(Data entries)
************

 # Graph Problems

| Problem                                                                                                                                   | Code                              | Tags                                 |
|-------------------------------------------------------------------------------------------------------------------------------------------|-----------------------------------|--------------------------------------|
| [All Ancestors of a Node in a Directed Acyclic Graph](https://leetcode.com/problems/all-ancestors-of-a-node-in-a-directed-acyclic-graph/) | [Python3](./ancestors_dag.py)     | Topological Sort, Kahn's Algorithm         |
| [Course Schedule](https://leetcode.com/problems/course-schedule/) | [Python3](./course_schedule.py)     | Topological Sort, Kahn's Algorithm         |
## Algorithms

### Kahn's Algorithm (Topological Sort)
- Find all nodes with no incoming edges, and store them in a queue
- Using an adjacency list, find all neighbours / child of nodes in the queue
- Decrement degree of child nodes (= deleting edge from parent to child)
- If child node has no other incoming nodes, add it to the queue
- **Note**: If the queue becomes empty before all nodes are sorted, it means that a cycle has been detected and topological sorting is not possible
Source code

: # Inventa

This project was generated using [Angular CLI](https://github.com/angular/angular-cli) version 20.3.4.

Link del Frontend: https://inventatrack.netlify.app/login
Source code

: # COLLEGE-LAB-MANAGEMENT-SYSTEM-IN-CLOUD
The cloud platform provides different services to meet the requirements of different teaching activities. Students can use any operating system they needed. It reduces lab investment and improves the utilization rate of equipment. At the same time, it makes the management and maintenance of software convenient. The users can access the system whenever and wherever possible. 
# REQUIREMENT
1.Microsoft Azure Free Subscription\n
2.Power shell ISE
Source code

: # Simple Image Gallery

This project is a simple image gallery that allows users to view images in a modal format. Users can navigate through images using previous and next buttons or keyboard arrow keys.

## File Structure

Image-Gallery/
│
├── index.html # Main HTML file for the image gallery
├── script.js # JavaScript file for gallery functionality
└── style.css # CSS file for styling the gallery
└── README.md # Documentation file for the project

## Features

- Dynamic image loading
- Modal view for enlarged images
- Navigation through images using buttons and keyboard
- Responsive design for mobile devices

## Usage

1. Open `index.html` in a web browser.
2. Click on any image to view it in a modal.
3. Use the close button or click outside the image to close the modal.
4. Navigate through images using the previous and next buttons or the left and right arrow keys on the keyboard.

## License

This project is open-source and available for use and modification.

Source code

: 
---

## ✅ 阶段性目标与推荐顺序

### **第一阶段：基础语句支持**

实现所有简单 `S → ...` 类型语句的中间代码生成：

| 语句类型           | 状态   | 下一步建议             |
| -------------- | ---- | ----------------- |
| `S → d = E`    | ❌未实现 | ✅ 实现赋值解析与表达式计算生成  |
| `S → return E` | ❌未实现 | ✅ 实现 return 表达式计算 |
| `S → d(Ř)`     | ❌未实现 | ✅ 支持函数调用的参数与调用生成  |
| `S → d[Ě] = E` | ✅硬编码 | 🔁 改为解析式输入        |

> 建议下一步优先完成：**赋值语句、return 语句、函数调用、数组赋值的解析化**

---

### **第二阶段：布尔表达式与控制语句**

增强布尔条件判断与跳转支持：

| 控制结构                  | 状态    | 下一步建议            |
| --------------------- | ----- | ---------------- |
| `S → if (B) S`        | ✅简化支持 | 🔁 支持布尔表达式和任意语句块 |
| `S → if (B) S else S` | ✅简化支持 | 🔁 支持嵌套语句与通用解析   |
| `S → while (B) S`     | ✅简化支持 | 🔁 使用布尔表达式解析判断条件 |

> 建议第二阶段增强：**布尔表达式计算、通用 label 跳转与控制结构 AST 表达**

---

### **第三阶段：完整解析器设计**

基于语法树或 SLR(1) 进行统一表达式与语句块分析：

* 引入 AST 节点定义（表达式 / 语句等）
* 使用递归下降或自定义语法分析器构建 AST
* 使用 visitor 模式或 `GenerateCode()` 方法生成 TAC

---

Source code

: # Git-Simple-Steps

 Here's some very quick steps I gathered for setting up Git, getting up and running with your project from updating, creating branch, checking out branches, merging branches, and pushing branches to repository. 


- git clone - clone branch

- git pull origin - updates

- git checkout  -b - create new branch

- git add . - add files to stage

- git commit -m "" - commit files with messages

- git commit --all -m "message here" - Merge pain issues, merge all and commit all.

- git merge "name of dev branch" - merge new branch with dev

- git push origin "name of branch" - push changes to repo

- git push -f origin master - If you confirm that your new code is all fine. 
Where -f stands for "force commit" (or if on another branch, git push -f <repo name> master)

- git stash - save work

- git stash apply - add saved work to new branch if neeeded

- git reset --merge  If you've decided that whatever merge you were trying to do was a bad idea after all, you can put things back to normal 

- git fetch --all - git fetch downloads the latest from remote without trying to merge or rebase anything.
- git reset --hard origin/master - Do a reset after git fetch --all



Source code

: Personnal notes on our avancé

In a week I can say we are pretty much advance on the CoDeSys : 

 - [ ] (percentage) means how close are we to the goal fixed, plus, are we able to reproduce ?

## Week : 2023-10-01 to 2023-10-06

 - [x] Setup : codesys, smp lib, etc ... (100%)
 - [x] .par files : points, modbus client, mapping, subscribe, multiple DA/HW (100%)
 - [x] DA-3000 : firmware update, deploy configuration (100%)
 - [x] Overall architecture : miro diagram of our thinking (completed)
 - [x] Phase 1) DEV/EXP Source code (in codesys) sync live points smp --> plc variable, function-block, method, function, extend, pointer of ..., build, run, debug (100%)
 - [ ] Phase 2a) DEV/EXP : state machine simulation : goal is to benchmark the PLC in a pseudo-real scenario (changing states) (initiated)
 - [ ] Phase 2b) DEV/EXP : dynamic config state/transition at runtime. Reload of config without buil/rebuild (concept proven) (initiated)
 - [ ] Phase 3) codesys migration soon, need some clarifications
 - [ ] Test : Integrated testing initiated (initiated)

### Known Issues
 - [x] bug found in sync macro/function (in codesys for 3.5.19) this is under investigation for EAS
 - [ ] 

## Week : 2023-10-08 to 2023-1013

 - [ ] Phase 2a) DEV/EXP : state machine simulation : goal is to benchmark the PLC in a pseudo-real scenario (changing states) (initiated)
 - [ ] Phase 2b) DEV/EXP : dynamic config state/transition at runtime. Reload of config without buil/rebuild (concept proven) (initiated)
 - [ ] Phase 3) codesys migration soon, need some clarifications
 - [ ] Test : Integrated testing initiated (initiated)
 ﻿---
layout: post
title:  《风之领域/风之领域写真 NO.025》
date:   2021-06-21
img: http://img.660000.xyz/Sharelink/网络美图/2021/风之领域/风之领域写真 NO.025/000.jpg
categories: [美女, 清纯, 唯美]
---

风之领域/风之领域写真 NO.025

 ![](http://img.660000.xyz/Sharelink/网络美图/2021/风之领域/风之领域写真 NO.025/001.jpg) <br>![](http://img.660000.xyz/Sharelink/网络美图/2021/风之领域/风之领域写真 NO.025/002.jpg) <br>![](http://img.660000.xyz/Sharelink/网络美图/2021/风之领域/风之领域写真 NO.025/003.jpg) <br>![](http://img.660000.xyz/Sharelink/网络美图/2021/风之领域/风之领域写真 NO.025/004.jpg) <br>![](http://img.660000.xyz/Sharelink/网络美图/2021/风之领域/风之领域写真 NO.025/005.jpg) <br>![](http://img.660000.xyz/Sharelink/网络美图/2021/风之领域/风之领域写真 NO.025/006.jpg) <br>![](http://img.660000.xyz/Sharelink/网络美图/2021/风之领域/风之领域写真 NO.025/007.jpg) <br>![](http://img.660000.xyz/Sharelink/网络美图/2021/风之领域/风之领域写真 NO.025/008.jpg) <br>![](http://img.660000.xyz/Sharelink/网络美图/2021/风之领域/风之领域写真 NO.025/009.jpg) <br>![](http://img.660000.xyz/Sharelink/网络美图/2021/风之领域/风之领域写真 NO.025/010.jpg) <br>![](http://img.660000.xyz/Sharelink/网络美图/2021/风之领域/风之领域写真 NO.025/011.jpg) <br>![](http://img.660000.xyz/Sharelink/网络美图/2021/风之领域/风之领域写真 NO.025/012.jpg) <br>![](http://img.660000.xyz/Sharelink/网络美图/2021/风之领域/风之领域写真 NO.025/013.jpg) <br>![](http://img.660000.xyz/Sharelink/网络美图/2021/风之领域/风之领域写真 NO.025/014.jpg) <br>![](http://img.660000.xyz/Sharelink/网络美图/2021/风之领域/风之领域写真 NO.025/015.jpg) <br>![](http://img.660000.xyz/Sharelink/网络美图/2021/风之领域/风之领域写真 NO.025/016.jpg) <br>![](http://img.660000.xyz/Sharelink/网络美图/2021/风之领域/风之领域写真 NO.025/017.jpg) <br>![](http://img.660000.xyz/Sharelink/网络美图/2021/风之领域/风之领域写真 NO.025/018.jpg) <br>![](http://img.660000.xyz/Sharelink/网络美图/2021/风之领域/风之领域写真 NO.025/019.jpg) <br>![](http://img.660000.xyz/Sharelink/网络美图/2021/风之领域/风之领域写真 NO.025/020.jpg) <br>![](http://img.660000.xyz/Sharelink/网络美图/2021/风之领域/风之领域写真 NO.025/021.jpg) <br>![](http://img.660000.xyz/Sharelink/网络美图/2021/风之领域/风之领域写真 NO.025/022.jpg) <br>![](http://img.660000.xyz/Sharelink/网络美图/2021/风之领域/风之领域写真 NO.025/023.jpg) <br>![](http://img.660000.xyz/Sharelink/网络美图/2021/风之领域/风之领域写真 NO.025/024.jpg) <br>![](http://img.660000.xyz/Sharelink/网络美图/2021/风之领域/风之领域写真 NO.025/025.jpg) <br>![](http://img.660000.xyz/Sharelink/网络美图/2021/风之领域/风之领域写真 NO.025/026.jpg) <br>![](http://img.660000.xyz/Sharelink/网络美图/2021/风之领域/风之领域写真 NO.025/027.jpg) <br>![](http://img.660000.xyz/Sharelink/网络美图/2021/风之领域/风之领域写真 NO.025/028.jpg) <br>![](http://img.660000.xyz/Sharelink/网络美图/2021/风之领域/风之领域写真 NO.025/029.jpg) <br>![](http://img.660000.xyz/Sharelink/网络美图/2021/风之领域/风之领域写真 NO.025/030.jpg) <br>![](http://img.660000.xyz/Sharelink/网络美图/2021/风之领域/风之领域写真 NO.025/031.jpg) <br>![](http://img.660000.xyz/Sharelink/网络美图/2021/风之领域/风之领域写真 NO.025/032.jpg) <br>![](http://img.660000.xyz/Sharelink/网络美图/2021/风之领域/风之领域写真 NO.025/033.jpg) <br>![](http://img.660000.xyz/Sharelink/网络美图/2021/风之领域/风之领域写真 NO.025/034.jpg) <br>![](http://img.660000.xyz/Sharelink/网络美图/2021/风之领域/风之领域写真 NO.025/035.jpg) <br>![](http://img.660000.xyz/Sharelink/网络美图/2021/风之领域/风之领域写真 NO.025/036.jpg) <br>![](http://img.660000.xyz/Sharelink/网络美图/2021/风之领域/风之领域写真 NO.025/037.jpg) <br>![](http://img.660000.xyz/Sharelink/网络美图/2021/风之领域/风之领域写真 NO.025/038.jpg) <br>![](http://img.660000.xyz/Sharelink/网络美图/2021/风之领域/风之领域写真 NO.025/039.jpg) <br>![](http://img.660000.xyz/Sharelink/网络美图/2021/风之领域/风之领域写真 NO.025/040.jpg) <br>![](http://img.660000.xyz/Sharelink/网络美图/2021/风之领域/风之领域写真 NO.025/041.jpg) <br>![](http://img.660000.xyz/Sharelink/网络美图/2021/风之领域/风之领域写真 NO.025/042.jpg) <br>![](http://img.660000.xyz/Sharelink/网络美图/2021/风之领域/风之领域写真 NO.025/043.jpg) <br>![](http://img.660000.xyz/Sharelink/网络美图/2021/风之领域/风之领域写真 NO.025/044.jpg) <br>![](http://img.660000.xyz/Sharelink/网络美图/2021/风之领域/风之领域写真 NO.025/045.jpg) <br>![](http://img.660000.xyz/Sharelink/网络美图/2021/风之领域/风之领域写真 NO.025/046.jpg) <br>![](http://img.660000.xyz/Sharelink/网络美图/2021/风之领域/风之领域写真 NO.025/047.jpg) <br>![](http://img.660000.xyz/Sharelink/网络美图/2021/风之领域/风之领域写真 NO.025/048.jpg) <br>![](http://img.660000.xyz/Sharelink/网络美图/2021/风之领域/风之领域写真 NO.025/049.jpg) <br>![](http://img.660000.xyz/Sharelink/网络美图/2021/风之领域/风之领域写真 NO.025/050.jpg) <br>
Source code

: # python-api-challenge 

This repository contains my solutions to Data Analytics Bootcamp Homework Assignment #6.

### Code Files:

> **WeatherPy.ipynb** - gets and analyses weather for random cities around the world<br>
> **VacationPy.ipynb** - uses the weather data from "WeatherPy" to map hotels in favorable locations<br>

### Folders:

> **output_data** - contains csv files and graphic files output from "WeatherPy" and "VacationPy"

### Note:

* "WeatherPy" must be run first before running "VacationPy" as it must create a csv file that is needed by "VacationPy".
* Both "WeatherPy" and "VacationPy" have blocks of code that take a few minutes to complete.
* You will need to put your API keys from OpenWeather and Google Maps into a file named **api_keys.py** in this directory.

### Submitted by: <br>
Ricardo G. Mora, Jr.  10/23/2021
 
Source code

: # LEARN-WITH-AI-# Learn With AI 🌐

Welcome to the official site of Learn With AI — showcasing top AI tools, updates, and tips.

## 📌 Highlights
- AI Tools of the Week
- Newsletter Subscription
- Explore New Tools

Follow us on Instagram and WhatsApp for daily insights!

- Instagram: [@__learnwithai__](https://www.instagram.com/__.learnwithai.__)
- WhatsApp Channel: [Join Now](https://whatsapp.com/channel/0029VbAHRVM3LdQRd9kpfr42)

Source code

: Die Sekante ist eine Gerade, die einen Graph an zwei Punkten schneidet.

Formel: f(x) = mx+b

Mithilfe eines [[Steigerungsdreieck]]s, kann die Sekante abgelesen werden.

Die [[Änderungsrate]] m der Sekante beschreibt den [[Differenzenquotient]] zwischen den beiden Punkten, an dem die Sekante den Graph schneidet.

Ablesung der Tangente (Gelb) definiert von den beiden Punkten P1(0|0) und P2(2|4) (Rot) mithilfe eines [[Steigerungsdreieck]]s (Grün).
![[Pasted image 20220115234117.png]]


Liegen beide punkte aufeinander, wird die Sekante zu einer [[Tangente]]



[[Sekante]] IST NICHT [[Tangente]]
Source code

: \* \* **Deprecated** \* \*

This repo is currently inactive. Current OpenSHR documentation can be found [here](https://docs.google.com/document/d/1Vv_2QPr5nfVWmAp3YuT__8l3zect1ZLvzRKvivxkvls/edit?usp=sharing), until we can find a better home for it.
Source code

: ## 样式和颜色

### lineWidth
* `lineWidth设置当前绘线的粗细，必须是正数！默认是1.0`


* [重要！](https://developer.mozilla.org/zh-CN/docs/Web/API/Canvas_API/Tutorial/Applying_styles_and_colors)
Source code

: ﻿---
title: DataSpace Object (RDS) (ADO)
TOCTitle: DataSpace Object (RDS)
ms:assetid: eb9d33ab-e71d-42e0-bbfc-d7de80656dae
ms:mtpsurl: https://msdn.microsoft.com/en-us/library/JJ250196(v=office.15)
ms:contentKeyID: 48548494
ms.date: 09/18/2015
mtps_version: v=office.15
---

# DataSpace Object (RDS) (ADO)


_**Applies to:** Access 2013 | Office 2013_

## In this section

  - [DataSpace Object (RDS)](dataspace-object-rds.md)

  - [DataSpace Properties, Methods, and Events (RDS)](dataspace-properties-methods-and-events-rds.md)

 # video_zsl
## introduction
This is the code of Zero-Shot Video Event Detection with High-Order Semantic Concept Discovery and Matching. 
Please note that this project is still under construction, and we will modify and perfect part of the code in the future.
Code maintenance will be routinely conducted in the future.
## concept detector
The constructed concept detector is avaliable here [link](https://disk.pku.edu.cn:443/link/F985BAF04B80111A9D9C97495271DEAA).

************

#### What to produce:
In the records above, find the lines holding "Object". Copy each one.

#### Task result:
title: DataSpace Object (RDS) (ADO)
TOCTitle: DataSpace Object (RDS)
# DataSpace Object (RDS) (ADO)
  - [DataSpace Object (RDS)](dataspace-object-rds.md)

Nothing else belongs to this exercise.